PROBLEM DESCRIPTION: If a line below contains the string "instances", return that line.

BEGIN RECORDS

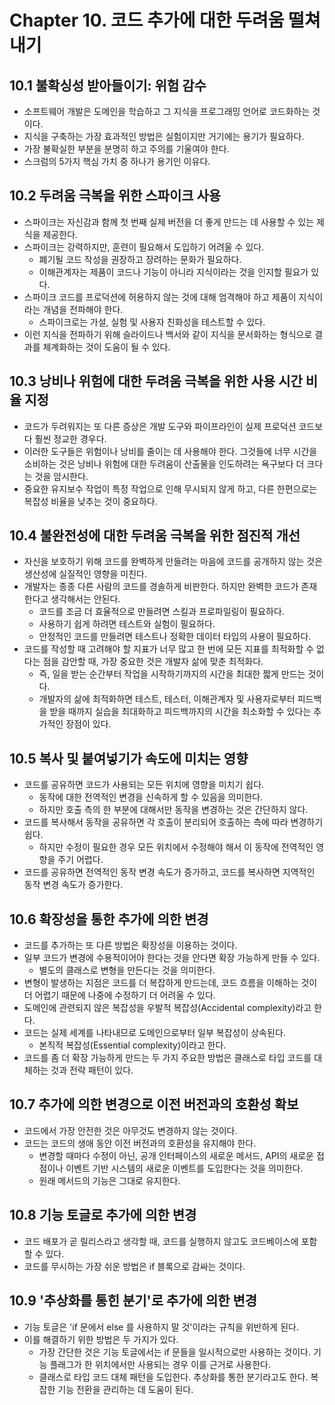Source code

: # Chapter 10. 코드 추가에 대한 두려움 떨쳐내기

## 10.1 불확싱성 받아들이기: 위험 감수
* 소프트웨어 개발은 도메인을 학습하고 그 지식을 프로그래밍 언어로 코드화하는 것이다.
* 지식을 구축하는 가장 효과적인 방법은 실험이지만 거기에는 용기가 필요하다.
* 가장 불확실한 부분을 분명히 하고 주의를 기울여야 한다.
* 스크럼의 5가지 핵심 가치 중 하나가 용기인 이유다.

## 10.2 두려움 극복을 위한 스파이크 사용
* 스파이크는 자신감과 함께 첫 번째 실제 버전을 더 좋게 만드는 데 사용할 수 있는 제식을 제공한다.
* 스파이크는 강력하지만, 훈련이 필요해서 도입하기 어려울 수 있다.
  * 폐기될 코드 작성을 권장하고 장려하는 문화가 필요하다.
  * 이해관계자는 제품이 코드나 기능이 아니라 지식이라는 것을 인지할 필요가 있다.
* 스파이크 코드를 프로덕션에 허용하지 않는 것에 대해 엄격해야 하고 제품이 지식이라는 개념을 전파해야 한다.
  * 스파이크로는 가설, 실험 및 사용자 친화성을 테스트할 수 있다.
* 이런 지식을 전파하기 위해 슬라이드나 백서와 같이 지식을 문서화하는 형식으로 결과를 체계화하는 것이 도움이 될 수 있다.

## 10.3 낭비나 위험에 대한 두려움 극복을 위한 사용 시간 비율 지정
* 코드가 두려워지는 또 다른 증상은 개발 도구와 파이프라인이 실제 프로덕션 코드보다 훨씬 정교한 경우다.
* 이러한 도구들은 위험이나 낭비를 줄이는 데 사용해야 한다. 그것들에 너무 시간을 소비하는 것은 낭비나 위험에 대한 두려움이 산출물을 인도하려는 욕구보다 더 크다는 것을 암시한다.
* 중요한 유지보수 작업이 특정 작업으로 인해 무시되지 않게 하고, 다른 한편으로는 복잡성 비율을 낮추는 것이 중요하다.

## 10.4 불완전성에 대한 두려움 극복을 위한 점진적 개선
* 자신을 보호하기 위해 코드를 완벽하게 만들려는 마음에 코드를 공개하지 않는 것은 생산성에 실질적인 영향을 미친다.
* 개발자는 종종 다른 사람의 코드를 경솔하게 비판한다. 하지만 완벽한 코드가 존재한다고 생각해서는 안된다.
  * 코드를 조금 더 효율적으로 만들려면 스킬과 프로파일링이 필요하다.
  * 사용하기 쉽게 하려면 테스트와 실험이 필요하다.
  * 안정적인 코드를 만들려면 테스트나 정확한 데이터 타입의 사용이 필요하다.
* 코드를 작성할 때 고려해야 할 지표가 너무 많고 한 번에 모든 지표를 최적화할 수 없다는 점을 감안할 때, 가장 중요한 것은 개발자 삶에 맞춘 최적화다.
  * 즉, 일을 받는 순간부터 작업을 시작하기까지의 시간을 최대한 짧게 만드는 것이다.
  * 개발자의 삶에 최적화하면 테스트, 테스터, 이해관계자 및 사용자로부터 피드백을 받을 때까지 실습을 최대화하고 피드백까지의 시간을 최소화할 수 있다는 추가적인 장점이 있다.

## 10.5 복사 및 붙여넣기가 속도에 미치는 영향
* 코드를 공유하면 코드가 사용되는 모든 위치에 영향을 미치기 쉽다.
  * 동작에 대한 전역적인 변경을 신속하게 할 수 있음을 의미한다.
  * 하지만 호출 측의 한 부분에 대해서만 동작을 변경하는 것은 간단하지 않다.
* 코드를 복사해서 동작을 공유하면 각 호출이 분리되어 호출하는 측에 따라 변경하기 쉽다.
  * 하지만 수정이 필요한 경우 모든 위치에서 수정해야 해서 이 동작에 전역적인 영향을 주기 어렵다.
* 코드를 공유하면 전역적인 동작 변경 속도가 증가하고, 코드를 복사하면 지역적인 동작 변경 속도가 증가한다.

## 10.6 확장성을 통한 추가에 의한 변경
* 코드를 추가하는 또 다른 방법은 확장성을 이용하는 것이다.
* 일부 코드가 변경에 수용적이어야 한다는 것을 안다면 확장 가능하게 만들 수 있다.
  * 별도의 클래스로 변형을 만든다는 것을 의미한다.
* 변형이 발생하는 지점은 코드를 더 복잡하게 만드는데, 코드 흐름을 이해하는 것이 더 어렵기 때문에 나중에 수정하기 더 어려울 수 있다.
* 도메인에 관련되지 않은 복잡성을 우발적 복잡성(Accidental complexity)라고 한다.
* 코드는 실제 세계를 나타내므로 도메인으로부터 일부 복잡성이 상속된다.
  * 본직적 복잡성(Essential complexity)이라고 한다.
* 코드를 좀 더 확장 가능하게 만드는 두 가지 주요한 방법은 클래스로 타입 코드를 대체하는 것과 전략 패턴이 있다.

## 10.7 추가에 의한 변경으로 이전 버전과의 호환성 확보
* 코드에서 가장 안전한 것은 아무것도 변경하지 않는 것이다.
* 코드는 코드의 생애 동안 이전 버전과의 호환성을 유지해야 한다.
  * 변경할 때마다 수정이 아닌, 공개 인터페이스의 새로운 메서드, API의 새로운 접점이나 이벤트 기반 시스템의 새로운 이벤트를 도입한다는 것을 의미한다.
  * 원래 메서드의 기능은 그대로 유지한다.

## 10.8 기능 토글로 추가에 의한 변경
* 코드 배포가 곧 릴리스라고 생각할 때, 코드를 실행하지 않고도 코드베이스에 포함할 수 있다.
* 코드를 무시하는 가장 쉬운 방법은 if 블록으로 감싸는 것이다.

## 10.9 '추상화를 통힌 분기'로 추가에 의한 변경
* 기능 토글은 'if 문에서 else 를 사용하지 말 것'이라는 규칙을 위반하게 된다.
* 이를 해결하기 위한 방법은 두 가지가 있다.
  * 가장 간단한 것은 기능 토글에서는 if 문들을 일시적으로만 사용하는 것이다. 기능 플래그가 한 위치에서만 사용되는 경우 이를 근거로 사용한다.
  * 클래스로 타입 코드 대체 패턴을 도입한다. 추상화를 통한 분기라고도 한다. 복잡한 기능 전환을 관리하는 데 도움이 된다. 
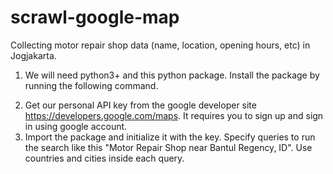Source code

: # scrawl-google-map
Collecting motor repair shop data (name, location, opening hours, etc) in Jogjakarta.

1. We will need python3+ and this python package. Install the package by running the following command.

<html>
  <head>
    <title>pip install google-services-api</title>
  </head>


2. Get our personal API key from the google developer site https://developers.google.com/maps. It requires you to sign up and sign in using google account.
3. Import the package and initialize it with the key. Specify queries to run the search like this "Motor Repair Shop near Bantul Regency, ID". Use countries and cities inside each query.

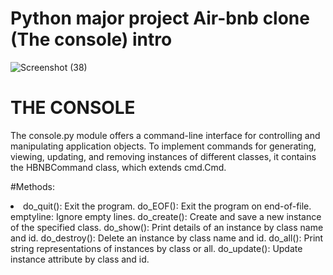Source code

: # Python major project Air-bnb clone (The console) intro

![Screenshot (38)](https://github.com/pepe-sm/AirBnB_clone/assets/52682563/8ae3e05d-8a32-445b-bcb1-e50b61785656)

# THE CONSOLE
The console.py module offers a command-line interface for controlling and manipulating application objects. To implement commands for generating, viewing, updating, and removing instances of different classes, it contains the HBNBCommand class, which extends cmd.Cmd.

#Methods:
<li>
do_quit(): Exit the program.
do_EOF(): Exit the program on end-of-file.
emptyline: Ignore empty lines.
do_create(): Create and save a new instance of the specified class.
do_show(): Print details of an instance by class name and id.
do_destroy(): Delete an instance by class name and id.
do_all(): Print string representations of instances by class or all.
do_update(): Update instance attribute by class and id.
</li>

END RECORDS

EXERCISE SOLUTION:
The console.py module offers a command-line interface for controlling and manipulating application objects. To implement commands for generating, viewing, updating, and removing instances of different classes, it contains the HBNBCommand class, which extends cmd.Cmd.
do_all(): Print string representations of instances by class or all.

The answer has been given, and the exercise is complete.